=== Records for the task ===

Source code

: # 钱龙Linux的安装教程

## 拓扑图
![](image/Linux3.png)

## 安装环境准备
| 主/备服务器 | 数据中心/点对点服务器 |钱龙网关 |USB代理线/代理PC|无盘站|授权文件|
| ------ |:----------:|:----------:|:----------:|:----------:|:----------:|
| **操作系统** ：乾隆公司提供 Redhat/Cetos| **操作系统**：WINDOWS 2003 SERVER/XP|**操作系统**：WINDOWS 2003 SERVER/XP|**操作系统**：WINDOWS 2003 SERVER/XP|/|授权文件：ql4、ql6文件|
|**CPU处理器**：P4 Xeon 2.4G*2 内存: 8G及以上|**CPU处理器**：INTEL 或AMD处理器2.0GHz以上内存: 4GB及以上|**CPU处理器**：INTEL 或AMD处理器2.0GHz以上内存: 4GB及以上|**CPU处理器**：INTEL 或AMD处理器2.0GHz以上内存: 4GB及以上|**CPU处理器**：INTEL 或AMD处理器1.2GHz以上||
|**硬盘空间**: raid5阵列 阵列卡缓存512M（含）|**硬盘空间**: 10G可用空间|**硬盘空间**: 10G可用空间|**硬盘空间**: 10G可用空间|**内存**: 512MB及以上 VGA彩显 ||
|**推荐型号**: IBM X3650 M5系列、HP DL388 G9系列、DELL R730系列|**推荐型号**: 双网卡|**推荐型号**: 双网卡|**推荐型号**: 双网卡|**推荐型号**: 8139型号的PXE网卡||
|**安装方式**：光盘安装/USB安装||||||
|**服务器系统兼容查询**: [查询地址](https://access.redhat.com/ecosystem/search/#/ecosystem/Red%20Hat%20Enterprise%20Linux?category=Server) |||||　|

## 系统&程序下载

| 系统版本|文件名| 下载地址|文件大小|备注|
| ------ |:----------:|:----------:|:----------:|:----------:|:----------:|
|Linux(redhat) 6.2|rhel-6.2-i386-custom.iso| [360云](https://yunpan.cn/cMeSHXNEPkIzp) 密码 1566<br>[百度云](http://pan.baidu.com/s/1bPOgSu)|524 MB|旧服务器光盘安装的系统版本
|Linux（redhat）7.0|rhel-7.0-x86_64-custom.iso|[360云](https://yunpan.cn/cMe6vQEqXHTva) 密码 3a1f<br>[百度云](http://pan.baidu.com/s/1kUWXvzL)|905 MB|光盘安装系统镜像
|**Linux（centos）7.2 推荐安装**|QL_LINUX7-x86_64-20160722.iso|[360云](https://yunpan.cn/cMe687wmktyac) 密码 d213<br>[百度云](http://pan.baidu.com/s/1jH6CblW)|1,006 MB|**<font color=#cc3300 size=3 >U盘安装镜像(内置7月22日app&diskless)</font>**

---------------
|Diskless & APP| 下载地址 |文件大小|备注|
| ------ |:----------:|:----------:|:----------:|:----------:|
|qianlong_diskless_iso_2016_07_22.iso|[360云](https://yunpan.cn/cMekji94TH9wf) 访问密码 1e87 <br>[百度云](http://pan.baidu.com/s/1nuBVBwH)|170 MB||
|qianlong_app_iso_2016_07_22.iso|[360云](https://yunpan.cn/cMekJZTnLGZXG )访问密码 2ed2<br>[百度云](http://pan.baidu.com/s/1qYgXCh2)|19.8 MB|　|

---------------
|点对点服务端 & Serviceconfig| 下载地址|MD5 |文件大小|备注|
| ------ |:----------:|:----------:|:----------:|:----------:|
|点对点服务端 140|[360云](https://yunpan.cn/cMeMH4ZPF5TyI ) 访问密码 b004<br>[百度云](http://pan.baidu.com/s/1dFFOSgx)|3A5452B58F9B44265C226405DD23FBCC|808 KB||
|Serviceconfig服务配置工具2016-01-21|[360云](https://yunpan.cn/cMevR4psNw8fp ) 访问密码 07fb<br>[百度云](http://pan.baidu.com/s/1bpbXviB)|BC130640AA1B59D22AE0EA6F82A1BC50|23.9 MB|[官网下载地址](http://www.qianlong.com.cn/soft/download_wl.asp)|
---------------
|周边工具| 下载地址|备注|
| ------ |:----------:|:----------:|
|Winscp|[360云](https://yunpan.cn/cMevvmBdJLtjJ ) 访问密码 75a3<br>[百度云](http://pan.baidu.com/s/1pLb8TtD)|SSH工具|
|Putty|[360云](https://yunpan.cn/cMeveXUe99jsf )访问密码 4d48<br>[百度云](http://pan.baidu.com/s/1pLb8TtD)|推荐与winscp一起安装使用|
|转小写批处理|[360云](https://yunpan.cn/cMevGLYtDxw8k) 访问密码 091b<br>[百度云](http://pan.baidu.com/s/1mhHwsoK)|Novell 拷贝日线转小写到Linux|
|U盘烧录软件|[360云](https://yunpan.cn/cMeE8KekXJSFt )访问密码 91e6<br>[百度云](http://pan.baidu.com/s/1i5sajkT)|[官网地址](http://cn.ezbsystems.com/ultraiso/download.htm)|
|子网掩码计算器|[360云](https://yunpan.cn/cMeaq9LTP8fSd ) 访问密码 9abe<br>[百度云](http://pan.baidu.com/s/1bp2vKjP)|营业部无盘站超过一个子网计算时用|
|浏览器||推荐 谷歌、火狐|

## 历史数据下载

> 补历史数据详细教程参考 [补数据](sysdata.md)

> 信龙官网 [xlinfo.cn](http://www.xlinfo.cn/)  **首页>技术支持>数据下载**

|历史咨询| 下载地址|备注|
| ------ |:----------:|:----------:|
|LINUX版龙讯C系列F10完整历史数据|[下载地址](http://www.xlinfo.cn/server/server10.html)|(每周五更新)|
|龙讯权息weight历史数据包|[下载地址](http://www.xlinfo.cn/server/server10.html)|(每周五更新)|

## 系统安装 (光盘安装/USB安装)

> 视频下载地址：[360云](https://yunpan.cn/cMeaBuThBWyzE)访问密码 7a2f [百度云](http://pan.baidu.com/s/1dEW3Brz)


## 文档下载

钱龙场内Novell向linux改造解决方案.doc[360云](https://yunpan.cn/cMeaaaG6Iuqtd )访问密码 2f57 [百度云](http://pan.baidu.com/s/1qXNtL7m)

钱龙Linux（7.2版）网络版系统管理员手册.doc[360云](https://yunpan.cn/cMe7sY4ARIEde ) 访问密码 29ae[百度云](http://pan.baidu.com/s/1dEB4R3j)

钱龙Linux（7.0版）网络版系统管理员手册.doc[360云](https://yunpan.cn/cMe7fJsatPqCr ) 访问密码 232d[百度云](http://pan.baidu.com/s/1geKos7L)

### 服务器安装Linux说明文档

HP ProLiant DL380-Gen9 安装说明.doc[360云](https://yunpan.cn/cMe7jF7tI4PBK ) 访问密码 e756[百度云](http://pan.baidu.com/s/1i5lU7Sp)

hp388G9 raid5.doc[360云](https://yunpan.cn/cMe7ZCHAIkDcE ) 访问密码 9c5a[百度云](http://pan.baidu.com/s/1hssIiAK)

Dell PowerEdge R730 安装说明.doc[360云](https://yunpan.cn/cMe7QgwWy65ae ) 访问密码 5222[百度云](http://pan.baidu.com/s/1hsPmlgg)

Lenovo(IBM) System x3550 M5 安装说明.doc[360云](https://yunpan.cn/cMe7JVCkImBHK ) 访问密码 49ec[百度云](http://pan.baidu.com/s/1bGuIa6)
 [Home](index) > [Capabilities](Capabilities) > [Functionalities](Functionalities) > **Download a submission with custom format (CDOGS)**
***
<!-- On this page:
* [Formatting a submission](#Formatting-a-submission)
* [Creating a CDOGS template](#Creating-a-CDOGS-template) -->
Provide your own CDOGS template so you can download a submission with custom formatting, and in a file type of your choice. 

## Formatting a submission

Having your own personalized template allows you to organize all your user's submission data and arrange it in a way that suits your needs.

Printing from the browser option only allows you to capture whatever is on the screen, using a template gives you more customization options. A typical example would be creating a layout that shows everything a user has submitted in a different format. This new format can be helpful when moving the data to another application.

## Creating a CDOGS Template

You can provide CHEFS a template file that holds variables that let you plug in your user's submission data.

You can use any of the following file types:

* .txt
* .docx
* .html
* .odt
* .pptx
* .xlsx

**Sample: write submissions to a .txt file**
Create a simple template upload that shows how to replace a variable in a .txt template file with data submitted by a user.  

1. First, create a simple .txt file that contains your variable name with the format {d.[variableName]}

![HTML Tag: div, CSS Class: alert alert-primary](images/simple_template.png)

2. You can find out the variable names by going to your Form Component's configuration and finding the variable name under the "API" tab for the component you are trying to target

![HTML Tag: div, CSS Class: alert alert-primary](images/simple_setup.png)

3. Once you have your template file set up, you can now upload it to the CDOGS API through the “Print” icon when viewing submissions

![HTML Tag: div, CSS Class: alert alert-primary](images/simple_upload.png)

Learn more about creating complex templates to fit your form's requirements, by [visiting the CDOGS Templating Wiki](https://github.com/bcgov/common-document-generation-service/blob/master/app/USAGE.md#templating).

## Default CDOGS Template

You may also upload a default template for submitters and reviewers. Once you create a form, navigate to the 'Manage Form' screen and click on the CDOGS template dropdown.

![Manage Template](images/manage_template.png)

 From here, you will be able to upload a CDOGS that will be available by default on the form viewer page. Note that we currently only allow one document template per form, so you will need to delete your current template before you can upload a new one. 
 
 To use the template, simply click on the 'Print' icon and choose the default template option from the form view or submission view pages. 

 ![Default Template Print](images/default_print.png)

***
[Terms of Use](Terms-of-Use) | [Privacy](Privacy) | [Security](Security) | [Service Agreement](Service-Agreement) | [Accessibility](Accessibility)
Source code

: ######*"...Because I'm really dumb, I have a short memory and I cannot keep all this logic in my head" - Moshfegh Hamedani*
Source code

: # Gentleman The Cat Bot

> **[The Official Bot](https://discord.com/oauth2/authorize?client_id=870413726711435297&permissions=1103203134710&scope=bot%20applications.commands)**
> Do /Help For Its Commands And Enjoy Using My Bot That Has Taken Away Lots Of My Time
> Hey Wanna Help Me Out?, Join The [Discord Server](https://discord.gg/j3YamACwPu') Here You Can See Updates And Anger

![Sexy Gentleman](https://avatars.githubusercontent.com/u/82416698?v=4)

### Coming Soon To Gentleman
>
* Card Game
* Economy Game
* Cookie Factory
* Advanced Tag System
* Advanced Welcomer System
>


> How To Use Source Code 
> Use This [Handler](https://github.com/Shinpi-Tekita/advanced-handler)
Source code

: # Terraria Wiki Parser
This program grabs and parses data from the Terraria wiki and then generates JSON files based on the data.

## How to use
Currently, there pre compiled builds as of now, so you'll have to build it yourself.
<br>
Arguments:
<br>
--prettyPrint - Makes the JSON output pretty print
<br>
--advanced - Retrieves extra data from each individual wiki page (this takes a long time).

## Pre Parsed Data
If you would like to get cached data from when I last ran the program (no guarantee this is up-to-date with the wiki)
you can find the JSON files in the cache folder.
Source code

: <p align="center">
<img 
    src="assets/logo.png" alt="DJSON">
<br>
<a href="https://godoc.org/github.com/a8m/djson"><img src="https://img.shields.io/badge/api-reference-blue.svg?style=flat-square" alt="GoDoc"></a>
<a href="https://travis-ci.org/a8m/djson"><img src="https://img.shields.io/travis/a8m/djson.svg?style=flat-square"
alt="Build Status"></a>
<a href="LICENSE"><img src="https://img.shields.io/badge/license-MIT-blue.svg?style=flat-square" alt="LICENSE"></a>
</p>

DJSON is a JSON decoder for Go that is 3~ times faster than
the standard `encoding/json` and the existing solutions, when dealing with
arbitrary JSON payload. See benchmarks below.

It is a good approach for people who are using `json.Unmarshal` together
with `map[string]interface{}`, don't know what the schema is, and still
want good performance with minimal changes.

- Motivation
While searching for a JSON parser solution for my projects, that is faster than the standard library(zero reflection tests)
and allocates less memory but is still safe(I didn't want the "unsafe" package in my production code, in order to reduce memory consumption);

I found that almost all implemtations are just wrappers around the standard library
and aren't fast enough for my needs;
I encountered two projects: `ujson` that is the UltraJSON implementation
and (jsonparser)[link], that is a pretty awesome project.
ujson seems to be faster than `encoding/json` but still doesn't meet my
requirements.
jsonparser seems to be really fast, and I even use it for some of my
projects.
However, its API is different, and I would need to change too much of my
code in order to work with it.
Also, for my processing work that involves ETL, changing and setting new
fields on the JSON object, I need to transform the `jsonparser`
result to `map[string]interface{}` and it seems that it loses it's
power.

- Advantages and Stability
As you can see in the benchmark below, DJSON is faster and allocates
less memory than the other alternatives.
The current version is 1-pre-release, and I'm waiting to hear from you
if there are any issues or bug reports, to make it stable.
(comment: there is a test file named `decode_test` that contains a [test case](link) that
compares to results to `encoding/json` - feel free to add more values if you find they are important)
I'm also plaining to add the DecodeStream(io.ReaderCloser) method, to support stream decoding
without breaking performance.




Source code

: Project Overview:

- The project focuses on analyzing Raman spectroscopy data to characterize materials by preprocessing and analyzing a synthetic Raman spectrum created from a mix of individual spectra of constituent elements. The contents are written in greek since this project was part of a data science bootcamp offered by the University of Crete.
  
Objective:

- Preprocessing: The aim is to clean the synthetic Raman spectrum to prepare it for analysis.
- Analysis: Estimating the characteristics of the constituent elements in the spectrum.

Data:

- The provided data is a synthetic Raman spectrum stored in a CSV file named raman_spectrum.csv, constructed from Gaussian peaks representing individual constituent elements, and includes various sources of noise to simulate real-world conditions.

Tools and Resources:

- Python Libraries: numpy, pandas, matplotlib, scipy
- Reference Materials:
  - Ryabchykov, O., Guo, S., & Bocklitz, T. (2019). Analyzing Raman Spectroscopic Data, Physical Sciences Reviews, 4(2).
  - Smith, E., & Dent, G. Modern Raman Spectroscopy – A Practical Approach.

===

Show me every line of the entries above that holds "projects".

While searching for a JSON parser solution for my projects, that is faster than the standard library(zero reflection tests)
I encountered two projects: `ujson` that is the UltraJSON implementation
projects.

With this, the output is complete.